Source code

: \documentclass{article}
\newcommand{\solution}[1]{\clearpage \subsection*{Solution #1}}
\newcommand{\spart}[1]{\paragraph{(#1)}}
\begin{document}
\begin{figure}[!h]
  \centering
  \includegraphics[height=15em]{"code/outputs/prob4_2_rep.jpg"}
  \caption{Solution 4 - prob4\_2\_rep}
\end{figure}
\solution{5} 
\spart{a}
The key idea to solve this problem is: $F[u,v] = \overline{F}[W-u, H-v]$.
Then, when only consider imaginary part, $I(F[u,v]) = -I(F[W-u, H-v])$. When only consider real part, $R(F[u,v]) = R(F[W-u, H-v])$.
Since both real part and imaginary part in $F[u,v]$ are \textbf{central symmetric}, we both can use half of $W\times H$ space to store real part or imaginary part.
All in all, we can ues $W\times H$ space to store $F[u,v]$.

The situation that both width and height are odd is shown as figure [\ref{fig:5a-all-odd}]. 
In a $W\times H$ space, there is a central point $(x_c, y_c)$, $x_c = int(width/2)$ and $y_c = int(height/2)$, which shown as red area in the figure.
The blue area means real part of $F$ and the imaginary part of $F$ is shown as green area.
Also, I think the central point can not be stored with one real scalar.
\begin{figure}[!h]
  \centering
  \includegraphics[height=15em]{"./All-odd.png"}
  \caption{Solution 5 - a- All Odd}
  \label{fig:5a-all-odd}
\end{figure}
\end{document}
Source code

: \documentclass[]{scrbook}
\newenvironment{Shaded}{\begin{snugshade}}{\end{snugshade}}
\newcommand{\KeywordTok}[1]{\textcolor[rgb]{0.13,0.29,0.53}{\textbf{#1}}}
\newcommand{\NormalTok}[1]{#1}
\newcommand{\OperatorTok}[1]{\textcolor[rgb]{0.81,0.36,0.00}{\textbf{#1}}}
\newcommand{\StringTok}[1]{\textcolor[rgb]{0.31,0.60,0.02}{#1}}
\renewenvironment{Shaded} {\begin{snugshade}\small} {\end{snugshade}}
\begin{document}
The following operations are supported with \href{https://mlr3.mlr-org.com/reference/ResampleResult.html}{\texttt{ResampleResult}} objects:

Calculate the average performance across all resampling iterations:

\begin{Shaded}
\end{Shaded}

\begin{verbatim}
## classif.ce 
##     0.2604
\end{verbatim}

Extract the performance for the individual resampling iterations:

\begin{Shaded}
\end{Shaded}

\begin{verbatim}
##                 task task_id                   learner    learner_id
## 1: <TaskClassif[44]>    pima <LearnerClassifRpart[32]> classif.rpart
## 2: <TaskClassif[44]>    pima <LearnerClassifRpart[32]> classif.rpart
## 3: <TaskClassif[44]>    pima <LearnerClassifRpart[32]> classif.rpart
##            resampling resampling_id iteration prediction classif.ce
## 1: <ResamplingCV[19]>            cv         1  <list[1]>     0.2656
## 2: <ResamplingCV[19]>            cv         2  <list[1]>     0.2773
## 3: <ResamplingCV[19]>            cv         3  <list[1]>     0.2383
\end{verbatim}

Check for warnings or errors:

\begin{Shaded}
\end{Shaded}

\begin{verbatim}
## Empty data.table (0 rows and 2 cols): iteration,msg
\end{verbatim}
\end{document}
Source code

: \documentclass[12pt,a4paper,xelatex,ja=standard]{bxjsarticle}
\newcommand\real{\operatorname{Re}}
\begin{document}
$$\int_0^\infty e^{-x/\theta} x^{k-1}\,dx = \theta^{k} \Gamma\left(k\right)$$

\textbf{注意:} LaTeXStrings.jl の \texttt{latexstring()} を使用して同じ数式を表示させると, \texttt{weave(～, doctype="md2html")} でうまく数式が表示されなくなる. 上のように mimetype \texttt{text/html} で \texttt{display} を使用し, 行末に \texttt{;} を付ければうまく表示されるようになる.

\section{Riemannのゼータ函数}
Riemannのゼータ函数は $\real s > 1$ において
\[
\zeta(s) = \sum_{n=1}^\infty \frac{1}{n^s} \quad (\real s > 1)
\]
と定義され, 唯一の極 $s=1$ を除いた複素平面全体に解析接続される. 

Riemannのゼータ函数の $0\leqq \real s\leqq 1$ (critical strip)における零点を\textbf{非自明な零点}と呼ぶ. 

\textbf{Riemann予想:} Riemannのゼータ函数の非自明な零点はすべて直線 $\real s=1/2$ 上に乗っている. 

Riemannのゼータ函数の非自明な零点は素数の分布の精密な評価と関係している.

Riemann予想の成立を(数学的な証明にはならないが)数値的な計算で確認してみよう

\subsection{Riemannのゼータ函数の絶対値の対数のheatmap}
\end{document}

-- Problem to work on --
Each line from the top of the records down to the one with "In a $W\times" must be retyped exactly; include both ends and nothing else.

-- Solution below --
Source code

: \documentclass{article}
\newcommand{\solution}[1]{\clearpage \subsection*{Solution #1}}
\newcommand{\spart}[1]{\paragraph{(#1)}}
\begin{document}
\begin{figure}[!h]
  \centering
  \includegraphics[height=15em]{"code/outputs/prob4_2_rep.jpg"}
  \caption{Solution 4 - prob4\_2\_rep}
\end{figure}
\solution{5} 
\spart{a}
The key idea to solve this problem is: $F[u,v] = \overline{F}[W-u, H-v]$.
Then, when only consider imaginary part, $I(F[u,v]) = -I(F[W-u, H-v])$. When only consider real part, $R(F[u,v]) = R(F[W-u, H-v])$.
Since both real part and imaginary part in $F[u,v]$ are \textbf{central symmetric}, we both can use half of $W\times H$ space to store real part or imaginary part.
All in all, we can ues $W\times H$ space to store $F[u,v]$.

The situation that both width and height are odd is shown as figure [\ref{fig:5a-all-odd}]. 
In a $W\times H$ space, there is a central point $(x_c, y_c)$, $x_c = int(width/2)$ and $y_c = int(height/2)$, which shown as red area in the figure.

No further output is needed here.